Problem description -> Ignoring the pictures, copy the data exactly.

BEGIN Records for the task

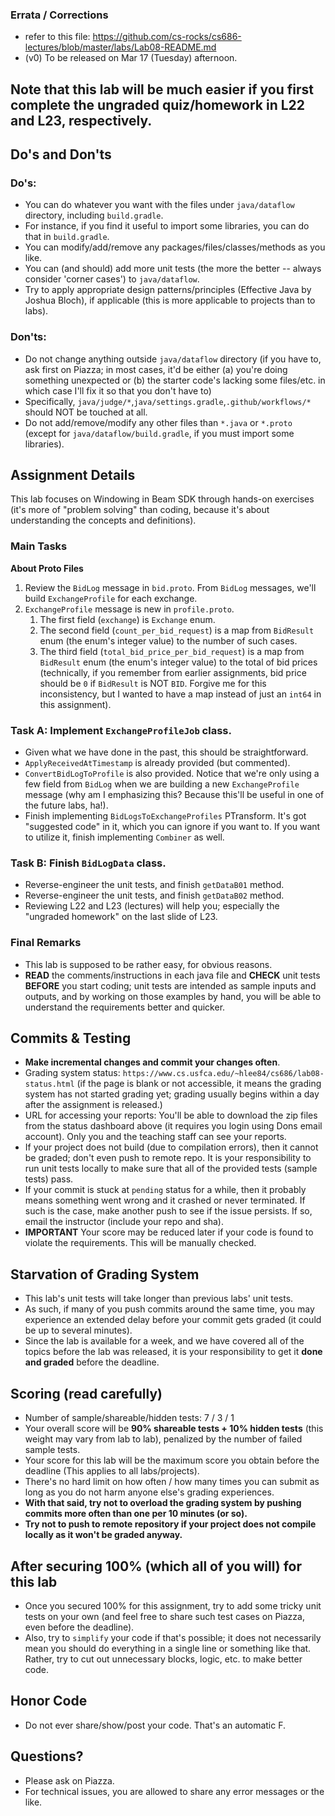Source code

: 
### Errata / Corrections
 - refer to this file: https://github.com/cs-rocks/cs686-lectures/blob/master/labs/Lab08-README.md
 - (v0) To be released on Mar 17 (Tuesday) afternoon. 
 
## Note that this lab will be much easier if you first complete the ungraded quiz/homework in L22 and L23, respectively.

## Do's and Don'ts

### Do's:
 - You can do whatever you want with the files under `java/dataflow` directory, including `build.gradle`.
 - For instance, if you find it useful to import some libraries, you can do that in `build.gradle`.
 - You can modify/add/remove any packages/files/classes/methods as you like.
 - You can (and should) add more unit tests (the more the better -- always consider 'corner cases') to `java/dataflow`.
 - Try to apply appropriate design patterns/principles (Effective Java by Joshua Bloch), if applicable (this is more applicable to projects than to labs).

### Don'ts:
 - Do not change anything outside `java/dataflow` directory (if you have to, ask first on Piazza; in most cases, it'd be either (a) you're doing something unexpected or (b) the starter code's lacking some files/etc. in which case I'll fix it so that you don't have to)
 - Specifically, `java/judge/*`,`java/settings.gradle`,`.github/workflows/*` should NOT be touched at all.
 - Do not add/remove/modify any other files than `*.java` or `*.proto` (except for `java/dataflow/build.gradle`, if you must import some libraries).


## Assignment Details

This lab focuses on Windowing in Beam SDK through hands-on exercises (it's more of "problem solving" than coding, because it's about understanding the concepts and definitions).


### Main Tasks

**About Proto Files**
 1. Review the `BidLog` message in `bid.proto`. From `BidLog` messages, we'll build `ExchangeProfile` for each exchange.
 2. `ExchangeProfile` message is new in `profile.proto`.
    1. The first field (`exchange`) is `Exchange` enum.
    2. The second field (`count_per_bid_request`) is a map from `BidResult` enum (the enum's integer value) to the number of such cases.
    3. The third field (`total_bid_price_per_bid_request`) is a map from `BidResult` enum (the enum's integer value) to the total of bid prices (technically, if you remember from earlier assignments, bid price should be `0` if `BidResult` is NOT `BID`. Forgive me for this inconsistency, but I wanted to have a map instead of just an `int64` in this assignment).
  

### Task A: Implement `ExchangeProfileJob` class.
 - Given what we have done in the past, this should be straightforward.
 - `ApplyReceivedAtTimestamp` is already provided (but commented).
 - `ConvertBidLogToProfile` is also provided. Notice that we're only using a few field from `BidLog` when we are building a new `ExchangeProfile` message (why am I emphasizing this? Because this'll be useful in one of the future labs, ha!).
 - Finish implementing `BidLogsToExchangeProfiles` PTransform. It's got "suggested code" in it, which you can ignore if you want to. If you want to utilize it, finish implementing `Combiner` as well.


### Task B: Finish `BidLogData` class.
 - Reverse-engineer the unit tests, and finish `getDataB01` method. 
 - Reverse-engineer the unit tests, and finish `getDataB02` method.
 - Reviewing L22 and L23 (lectures) will help you; especially the "ungraded homework" on the last slide of L23.


### Final Remarks
 - This lab is supposed to be rather easy, for obvious reasons.
 - **READ** the comments/instructions in each java file and **CHECK** unit tests **BEFORE** you start coding; unit tests are intended as sample inputs and outputs, and by working on those examples by hand, you will be able to understand the requirements better and quicker.

## Commits & Testing
 - **Make incremental changes and commit your changes often**.
 - Grading system status: `https://www.cs.usfca.edu/~hlee84/cs686/lab08-status.html` (if the page is blank or not accessible, it means the grading system has not started grading yet; grading usually begins within a day after the assignment is released.)
 - URL for accessing your reports: You'll be able to download the zip files from the status dashboard above (it requires you login using Dons email account). Only you and the teaching staff can see your reports.
 - If your project does not build (due to compilation errors), then it cannot be graded; don't even push to remote repo. It is your responsibility to run unit tests locally to make sure that all of the provided tests (sample tests) pass.
 - If your commit is stuck at `pending` status for a while, then it probably means something went wrong and it crashed or never terminated. If such is the case, make another push to see if the issue persists. If so, email the instructor (include your repo and sha).
 - **IMPORTANT** Your score may be reduced later if your code is found to violate the requirements. This will be manually checked.

## Starvation of Grading System
 - This lab's unit tests will take longer than previous labs' unit tests.
 - As such, if many of you push commits around the same time, you may experience an extended delay before your commit gets graded (it could be up to several minutes).
 - Since the lab is available for a week, and we have covered all of the topics before the lab was released, it is your responsibility to get it **done and graded** before the deadline.

## Scoring (read carefully)
 - Number of sample/shareable/hidden tests: 7 / 3 / 1
 - Your overall score will be **90% shareable tests + 10% hidden tests** (this weight may vary from lab to lab), penalized by the number of failed sample tests.
 - Your score for this lab will be the maximum score you obtain before the deadline (This applies to all labs/projects).
 - There's no hard limit on how often / how many times you can submit as long as you do not harm anyone else's grading experiences. 
 - **With that said, try not to overload the grading system by pushing commits more often than one per 10 minutes (or so).** 
 - **Try not to push to remote repository if your project does not compile locally as it won't be graded anyway.**

## After securing 100% (which all of you will) for this lab
 - Once you secured 100% for this assignment, try to add some tricky unit tests on your own (and feel free to share such test cases on Piazza, even before the deadline).
 - Also, try to `simplify` your code if that's possible; it does not necessarily mean you should do everything in a single line or something like that. Rather, try to cut out unnecessary blocks, logic, etc. to make better code.

## Honor Code
 - Do not ever share/show/post your code. That's an automatic F.

## Questions?
 - Please ask on Piazza.
 - For technical issues, you are allowed to share any error messages or the like.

END Records for the task

Exercise answer ->
Source code

: 
### Errata / Corrections
 - refer to this file: https://github.com/cs-rocks/cs686-lectures/blob/master/labs/Lab08-README.md
 - (v0) To be released on Mar 17 (Tuesday) afternoon. 
 
## Note that this lab will be much easier if you first complete the ungraded quiz/homework in L22 and L23, respectively.

## Do's and Don'ts

### Do's:
 - You can do whatever you want with the files under `java/dataflow` directory, including `build.gradle`.
 - For instance, if you find it useful to import some libraries, you can do that in `build.gradle`.
 - You can modify/add/remove any packages/files/classes/methods as you like.
 - You can (and should) add more unit tests (the more the better -- always consider 'corner cases') to `java/dataflow`.
 - Try to apply appropriate design patterns/principles (Effective Java by Joshua Bloch), if applicable (this is more applicable to projects than to labs).

### Don'ts:
 - Do not change anything outside `java/dataflow` directory (if you have to, ask first on Piazza; in most cases, it'd be either (a) you're doing something unexpected or (b) the starter code's lacking some files/etc. in which case I'll fix it so that you don't have to)
 - Specifically, `java/judge/*`,`java/settings.gradle`,`.github/workflows/*` should NOT be touched at all.
 - Do not add/remove/modify any other files than `*.java` or `*.proto` (except for `java/dataflow/build.gradle`, if you must import some libraries).


## Assignment Details

This lab focuses on Windowing in Beam SDK through hands-on exercises (it's more of "problem solving" than coding, because it's about understanding the concepts and definitions).


### Main Tasks

**About Proto Files**
 1. Review the `BidLog` message in `bid.proto`. From `BidLog` messages, we'll build `ExchangeProfile` for each exchange.
 2. `ExchangeProfile` message is new in `profile.proto`.
    1. The first field (`exchange`) is `Exchange` enum.
    2. The second field (`count_per_bid_request`) is a map from `BidResult` enum (the enum's integer value) to the number of such cases.
    3. The third field (`total_bid_price_per_bid_request`) is a map from `BidResult` enum (the enum's integer value) to the total of bid prices (technically, if you remember from earlier assignments, bid price should be `0` if `BidResult` is NOT `BID`. Forgive me for this inconsistency, but I wanted to have a map instead of just an `int64` in this assignment).
  

### Task A: Implement `ExchangeProfileJob` class.
 - Given what we have done in the past, this should be straightforward.
 - `ApplyReceivedAtTimestamp` is already provided (but commented).
 - `ConvertBidLogToProfile` is also provided. Notice that we're only using a few field from `BidLog` when we are building a new `ExchangeProfile` message (why am I emphasizing this? Because this'll be useful in one of the future labs, ha!).
 - Finish implementing `BidLogsToExchangeProfiles` PTransform. It's got "suggested code" in it, which you can ignore if you want to. If you want to utilize it, finish implementing `Combiner` as well.


### Task B: Finish `BidLogData` class.
 - Reverse-engineer the unit tests, and finish `getDataB01` method. 
 - Reverse-engineer the unit tests, and finish `getDataB02` method.
 - Reviewing L22 and L23 (lectures) will help you; especially the "ungraded homework" on the last slide of L23.


### Final Remarks
 - This lab is supposed to be rather easy, for obvious reasons.
 - **READ** the comments/instructions in each java file and **CHECK** unit tests **BEFORE** you start coding; unit tests are intended as sample inputs and outputs, and by working on those examples by hand, you will be able to understand the requirements better and quicker.

## Commits & Testing
 - **Make incremental changes and commit your changes often**.
 - Grading system status: `https://www.cs.usfca.edu/~hlee84/cs686/lab08-status.html` (if the page is blank or not accessible, it means the grading system has not started grading yet; grading usually begins within a day after the assignment is released.)
 - URL for accessing your reports: You'll be able to download the zip files from the status dashboard above (it requires you login using Dons email account). Only you and the teaching staff can see your reports.
 - If your project does not build (due to compilation errors), then it cannot be graded; don't even push to remote repo. It is your responsibility to run unit tests locally to make sure that all of the provided tests (sample tests) pass.
 - If your commit is stuck at `pending` status for a while, then it probably means something went wrong and it crashed or never terminated. If such is the case, make another push to see if the issue persists. If so, email the instructor (include your repo and sha).
 - **IMPORTANT** Your score may be reduced later if your code is found to violate the requirements. This will be manually checked.

## Starvation of Grading System
 - This lab's unit tests will take longer than previous labs' unit tests.
 - As such, if many of you push commits around the same time, you may experience an extended delay before your commit gets graded (it could be up to several minutes).
 - Since the lab is available for a week, and we have covered all of the topics before the lab was released, it is your responsibility to get it **done and graded** before the deadline.

## Scoring (read carefully)
 - Number of sample/shareable/hidden tests: 7 / 3 / 1
 - Your overall score will be **90% shareable tests + 10% hidden tests** (this weight may vary from lab to lab), penalized by the number of failed sample tests.
 - Your score for this lab will be the maximum score you obtain before the deadline (This applies to all labs/projects).
 - There's no hard limit on how often / how many times you can submit as long as you do not harm anyone else's grading experiences. 
 - **With that said, try not to overload the grading system by pushing commits more often than one per 10 minutes (or so).** 
 - **Try not to push to remote repository if your project does not compile locally as it won't be graded anyway.**

## After securing 100% (which all of you will) for this lab
 - Once you secured 100% for this assignment, try to add some tricky unit tests on your own (and feel free to share such test cases on Piazza, even before the deadline).
 - Also, try to `simplify` your code if that's possible; it does not necessarily mean you should do everything in a single line or something like that. Rather, try to cut out unnecessary blocks, logic, etc. to make better code.

## Honor Code
 - Do not ever share/show/post your code. That's an automatic F.

## Questions?
 - Please ask on Piazza.
 - For technical issues, you are allowed to share any error messages or the like.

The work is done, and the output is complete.